§ Exercise brief
Everything in the records should be repeated exactly.

§ Data to use

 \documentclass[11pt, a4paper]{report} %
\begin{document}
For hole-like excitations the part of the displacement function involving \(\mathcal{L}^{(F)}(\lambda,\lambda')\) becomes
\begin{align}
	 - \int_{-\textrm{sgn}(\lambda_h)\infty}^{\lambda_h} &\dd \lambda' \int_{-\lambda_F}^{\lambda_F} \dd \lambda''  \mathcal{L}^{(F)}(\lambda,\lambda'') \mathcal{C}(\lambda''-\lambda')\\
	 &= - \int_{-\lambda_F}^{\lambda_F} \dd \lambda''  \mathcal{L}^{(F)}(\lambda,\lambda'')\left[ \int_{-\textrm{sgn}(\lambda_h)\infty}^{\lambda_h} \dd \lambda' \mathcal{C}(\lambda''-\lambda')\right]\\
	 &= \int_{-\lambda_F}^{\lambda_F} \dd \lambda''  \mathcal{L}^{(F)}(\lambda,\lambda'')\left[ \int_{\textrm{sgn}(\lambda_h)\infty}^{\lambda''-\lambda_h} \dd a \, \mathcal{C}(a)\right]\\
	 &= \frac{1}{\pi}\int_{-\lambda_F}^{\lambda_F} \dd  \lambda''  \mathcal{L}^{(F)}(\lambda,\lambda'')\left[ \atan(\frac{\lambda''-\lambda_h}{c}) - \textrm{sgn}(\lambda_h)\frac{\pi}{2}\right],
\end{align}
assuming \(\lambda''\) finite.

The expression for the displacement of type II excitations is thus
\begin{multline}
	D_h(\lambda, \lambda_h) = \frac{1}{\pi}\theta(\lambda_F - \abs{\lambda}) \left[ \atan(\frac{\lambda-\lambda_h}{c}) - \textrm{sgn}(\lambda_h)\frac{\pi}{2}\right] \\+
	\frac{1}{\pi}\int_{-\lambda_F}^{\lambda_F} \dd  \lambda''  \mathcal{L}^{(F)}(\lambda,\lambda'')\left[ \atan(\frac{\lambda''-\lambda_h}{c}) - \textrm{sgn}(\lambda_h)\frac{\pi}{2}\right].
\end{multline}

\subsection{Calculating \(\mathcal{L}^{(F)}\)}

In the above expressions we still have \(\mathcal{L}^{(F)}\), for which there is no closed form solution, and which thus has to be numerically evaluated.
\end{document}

§ Solution
 \documentclass[11pt, a4paper]{report} %
\begin{document}
For hole-like excitations the part of the displacement function involving \(\mathcal{L}^{(F)}(\lambda,\lambda')\) becomes
\begin{align}
	 - \int_{-\textrm{sgn}(\lambda_h)\infty}^{\lambda_h} &\dd \lambda' \int_{-\lambda_F}^{\lambda_F} \dd \lambda''  \mathcal{L}^{(F)}(\lambda,\lambda'') \mathcal{C}(\lambda''-\lambda')\\
	 &= - \int_{-\lambda_F}^{\lambda_F} \dd \lambda''  \mathcal{L}^{(F)}(\lambda,\lambda'')\left[ \int_{-\textrm{sgn}(\lambda_h)\infty}^{\lambda_h} \dd \lambda' \mathcal{C}(\lambda''-\lambda')\right]\\
	 &= \int_{-\lambda_F}^{\lambda_F} \dd \lambda''  \mathcal{L}^{(F)}(\lambda,\lambda'')\left[ \int_{\textrm{sgn}(\lambda_h)\infty}^{\lambda''-\lambda_h} \dd a \, \mathcal{C}(a)\right]\\
	 &= \frac{1}{\pi}\int_{-\lambda_F}^{\lambda_F} \dd  \lambda''  \mathcal{L}^{(F)}(\lambda,\lambda'')\left[ \atan(\frac{\lambda''-\lambda_h}{c}) - \textrm{sgn}(\lambda_h)\frac{\pi}{2}\right],
\end{align}
assuming \(\lambda''\) finite.

The expression for the displacement of type II excitations is thus
\begin{multline}
	D_h(\lambda, \lambda_h) = \frac{1}{\pi}\theta(\lambda_F - \abs{\lambda}) \left[ \atan(\frac{\lambda-\lambda_h}{c}) - \textrm{sgn}(\lambda_h)\frac{\pi}{2}\right] \\+
	\frac{1}{\pi}\int_{-\lambda_F}^{\lambda_F} \dd  \lambda''  \mathcal{L}^{(F)}(\lambda,\lambda'')\left[ \atan(\frac{\lambda''-\lambda_h}{c}) - \textrm{sgn}(\lambda_h)\frac{\pi}{2}\right].
\end{multline}

\subsection{Calculating \(\mathcal{L}^{(F)}\)}

In the above expressions we still have \(\mathcal{L}^{(F)}\), for which there is no closed form solution, and which thus has to be numerically evaluated.
\end{document}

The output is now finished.